BÖLÜM 4: Tesadüfün bu kadarı!

1.1K 114 50
                                    

Karşımda duran Yağız'a bakarken vücudumdan geçen bir ürpertiye engel olamadım. Öyle dikkatli bakıyordu ki bana bir an başımı eğip acaba bir şey mi var diye kontrol edesim gelmişti.

Mavi gözleri uzaktan bile beni kendine çekerken hafif iç çektim. Kıpıtısız öylece duruyordu, yerine mıhlanmıştı. Açıkçası gözlerini uzaktan da olsa ilk defa böyle görüyordum, ilk defa bu kadar dikkatli bakmıştım. Bir an o gözlerinin masmavi bir deniz olduğunu düşündüm.

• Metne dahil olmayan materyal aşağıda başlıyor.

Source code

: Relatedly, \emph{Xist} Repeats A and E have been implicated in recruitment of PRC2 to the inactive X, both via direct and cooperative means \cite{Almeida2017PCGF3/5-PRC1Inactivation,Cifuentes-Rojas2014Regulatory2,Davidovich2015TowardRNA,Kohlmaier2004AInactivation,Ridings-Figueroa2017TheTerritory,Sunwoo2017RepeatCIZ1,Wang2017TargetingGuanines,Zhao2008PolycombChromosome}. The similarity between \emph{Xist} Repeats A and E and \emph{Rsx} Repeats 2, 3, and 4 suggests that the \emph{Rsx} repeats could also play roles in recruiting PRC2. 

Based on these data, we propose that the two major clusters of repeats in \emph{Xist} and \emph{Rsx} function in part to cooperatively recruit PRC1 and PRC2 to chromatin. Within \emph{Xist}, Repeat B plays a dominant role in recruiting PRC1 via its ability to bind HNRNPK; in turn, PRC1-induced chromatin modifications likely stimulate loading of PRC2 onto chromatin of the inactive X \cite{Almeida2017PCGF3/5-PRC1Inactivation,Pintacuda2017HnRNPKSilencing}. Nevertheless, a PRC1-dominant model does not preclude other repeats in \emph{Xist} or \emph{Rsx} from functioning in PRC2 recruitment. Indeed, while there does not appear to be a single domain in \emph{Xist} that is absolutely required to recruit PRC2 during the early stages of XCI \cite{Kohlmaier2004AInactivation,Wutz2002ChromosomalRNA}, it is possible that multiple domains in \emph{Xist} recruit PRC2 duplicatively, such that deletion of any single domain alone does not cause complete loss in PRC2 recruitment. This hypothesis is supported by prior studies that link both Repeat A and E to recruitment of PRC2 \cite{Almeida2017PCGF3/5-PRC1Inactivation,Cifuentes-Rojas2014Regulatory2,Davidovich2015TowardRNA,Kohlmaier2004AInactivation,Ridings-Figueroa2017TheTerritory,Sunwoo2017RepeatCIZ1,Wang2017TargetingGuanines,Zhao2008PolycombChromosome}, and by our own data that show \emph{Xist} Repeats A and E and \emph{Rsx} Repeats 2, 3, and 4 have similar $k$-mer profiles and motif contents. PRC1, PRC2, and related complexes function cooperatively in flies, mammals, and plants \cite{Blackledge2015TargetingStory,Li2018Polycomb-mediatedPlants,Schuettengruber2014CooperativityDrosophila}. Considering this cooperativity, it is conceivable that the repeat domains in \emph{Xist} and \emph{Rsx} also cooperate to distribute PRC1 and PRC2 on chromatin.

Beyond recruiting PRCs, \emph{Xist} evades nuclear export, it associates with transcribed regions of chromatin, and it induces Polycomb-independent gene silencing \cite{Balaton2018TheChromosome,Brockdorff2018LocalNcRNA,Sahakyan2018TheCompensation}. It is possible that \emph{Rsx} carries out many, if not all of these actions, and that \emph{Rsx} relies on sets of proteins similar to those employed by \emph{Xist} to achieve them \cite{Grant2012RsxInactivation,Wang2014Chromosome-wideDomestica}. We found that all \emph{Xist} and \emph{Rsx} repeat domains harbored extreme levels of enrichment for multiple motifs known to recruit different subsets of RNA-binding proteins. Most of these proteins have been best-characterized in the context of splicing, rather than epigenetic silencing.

Beni içine çektiğini ve o masmavi denizde boğulduğumu...

Arkamdan gelen adım sesleri duydum ama gözlerimi Yağız'dan çekipte kimin geldiğine bakmak istemedim. Zaten daha sonra Emre'nin sesini işitince göz temasımızı ayırıp Emre'ye döndüm.

Emre az önce uzun uzun baktığım Yağız'a baktı. Yüzüne bakıp aklından ne geçiyor diye baktım ama gözlerine, kendini ele vermeyecek kadar profesyonelce perde indirmişti. İkisi arasında bir şeyler olduğu aşikardı ama bunu tabi ki şuan öğrenemeyecektim.

"Gidelim." Emre'nin bana bakmadan söylediği şeye uyup ters yöne doğru yürümeye başladım. Emre de yanımdan geliyordu. "Neden bana öyle baktı?"

Sanki hiçbir şey sormamışım gibi sorumu duymamazlıktan geldi ve elini saçlarına götürüp karıştırdı. Bu hareketiyle dikkatim bir an dağılsa da hemen toparlanıp, kendime geldim. Yanımda böyle erkeklerin olması hayra alamet değildi.

"Emre."

Kafasını yerden kaldırıp 'hı' diye bir ses çıkardı.

"Dalgınsın," dedim. "Bir şey oldu ve sen gizliyorsun. Tamam anlatmak zorunda değilsin ama eğer olur da anlatacak birilerini ararsan ben buradayım." deyip hafifçe gülümsedim.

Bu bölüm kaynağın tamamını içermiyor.